CHEYENNE, Wyo. – Growth in wind power production was down in 2015 due to lower wind speeds in key regions, particularly in western states, according to a new report from the U.S. Department of Energy.

Nationally, power from wind turbines grew by just over 5 percent last year, the smallest increase in 16 years.

Cara Marcy, a renewable electricity analyst and the report’s co-author, says states such as Colorado that put more turbines onto the grid held steady outputs.

"Wyoming is a different story,” she states. “Since it's the same amount of capacity between the two years, we saw a direct impact on just wind patterns, and we saw a decline in generation of Wyoming of around 14 percent."

Marcy explains variations in output due to shifting wind patterns are fairly typical.

The report says in 2015, windy weather patterns that bypassed the western states brought stronger gusts instead to the central part of the country, where wind generation growth was the most pronounced.

Wyoming is closer to launching North America's largest wind farm after the Bureau of Land Management recently gave the thumbs up on the Chokecherry and Sierra Madre Wind Energy Project, which the agency says could power almost 1 million homes.

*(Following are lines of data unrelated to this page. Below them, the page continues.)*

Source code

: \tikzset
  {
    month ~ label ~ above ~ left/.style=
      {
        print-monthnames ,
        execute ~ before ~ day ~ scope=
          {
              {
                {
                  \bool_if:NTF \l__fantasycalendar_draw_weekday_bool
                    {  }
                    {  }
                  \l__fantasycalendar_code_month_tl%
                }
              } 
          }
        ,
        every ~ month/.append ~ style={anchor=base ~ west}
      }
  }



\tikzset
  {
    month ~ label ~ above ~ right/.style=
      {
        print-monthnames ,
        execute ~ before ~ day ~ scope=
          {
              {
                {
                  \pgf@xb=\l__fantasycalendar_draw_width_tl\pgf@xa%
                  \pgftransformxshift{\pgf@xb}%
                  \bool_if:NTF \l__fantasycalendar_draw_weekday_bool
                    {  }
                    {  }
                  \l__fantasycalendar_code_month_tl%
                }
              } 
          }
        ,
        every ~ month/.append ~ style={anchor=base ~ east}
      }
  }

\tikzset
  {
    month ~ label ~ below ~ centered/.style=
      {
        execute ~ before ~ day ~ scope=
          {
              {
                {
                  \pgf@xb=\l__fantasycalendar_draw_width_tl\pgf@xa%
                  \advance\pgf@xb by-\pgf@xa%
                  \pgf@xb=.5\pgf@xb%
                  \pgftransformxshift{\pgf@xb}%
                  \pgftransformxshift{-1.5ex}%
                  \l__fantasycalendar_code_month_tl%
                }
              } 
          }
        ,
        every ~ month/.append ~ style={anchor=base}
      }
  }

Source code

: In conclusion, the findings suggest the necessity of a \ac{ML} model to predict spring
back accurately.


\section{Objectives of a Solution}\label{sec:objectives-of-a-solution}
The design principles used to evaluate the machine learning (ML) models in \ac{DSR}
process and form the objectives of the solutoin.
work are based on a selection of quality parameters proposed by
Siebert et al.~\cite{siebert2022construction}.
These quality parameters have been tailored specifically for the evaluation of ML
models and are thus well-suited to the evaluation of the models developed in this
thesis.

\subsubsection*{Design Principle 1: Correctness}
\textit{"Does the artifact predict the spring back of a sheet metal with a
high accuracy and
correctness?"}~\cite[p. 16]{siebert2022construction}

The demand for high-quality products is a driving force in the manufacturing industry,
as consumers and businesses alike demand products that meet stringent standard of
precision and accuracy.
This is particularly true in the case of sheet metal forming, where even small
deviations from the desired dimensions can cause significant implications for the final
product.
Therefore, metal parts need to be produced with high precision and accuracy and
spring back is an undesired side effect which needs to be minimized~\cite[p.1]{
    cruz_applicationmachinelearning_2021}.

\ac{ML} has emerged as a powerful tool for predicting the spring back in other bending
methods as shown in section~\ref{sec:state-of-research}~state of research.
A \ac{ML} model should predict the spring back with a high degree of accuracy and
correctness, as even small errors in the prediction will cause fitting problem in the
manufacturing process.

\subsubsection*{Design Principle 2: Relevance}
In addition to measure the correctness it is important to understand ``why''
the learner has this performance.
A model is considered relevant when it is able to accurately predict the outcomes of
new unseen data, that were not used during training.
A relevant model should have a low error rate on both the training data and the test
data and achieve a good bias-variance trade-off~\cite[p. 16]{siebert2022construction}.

Marcy says last year's lower wind output shouldn't raise red flags about the future of renewables.

"That doesn't mean that wind and solar are unreliable technologies,” she stresses. “We just have to be smart in how we're managing these technologies, and determining when we want to turn things on and off."

Marcy adds wind generation follows seasonal patterns, which vary across the country.

According to Energy Department data, Wyoming, Colorado and Texas tend to peak around April. California generates more wind power in blustery June. And New England sees its strongest outputs in winter, when the demand for power to heat homes is highest.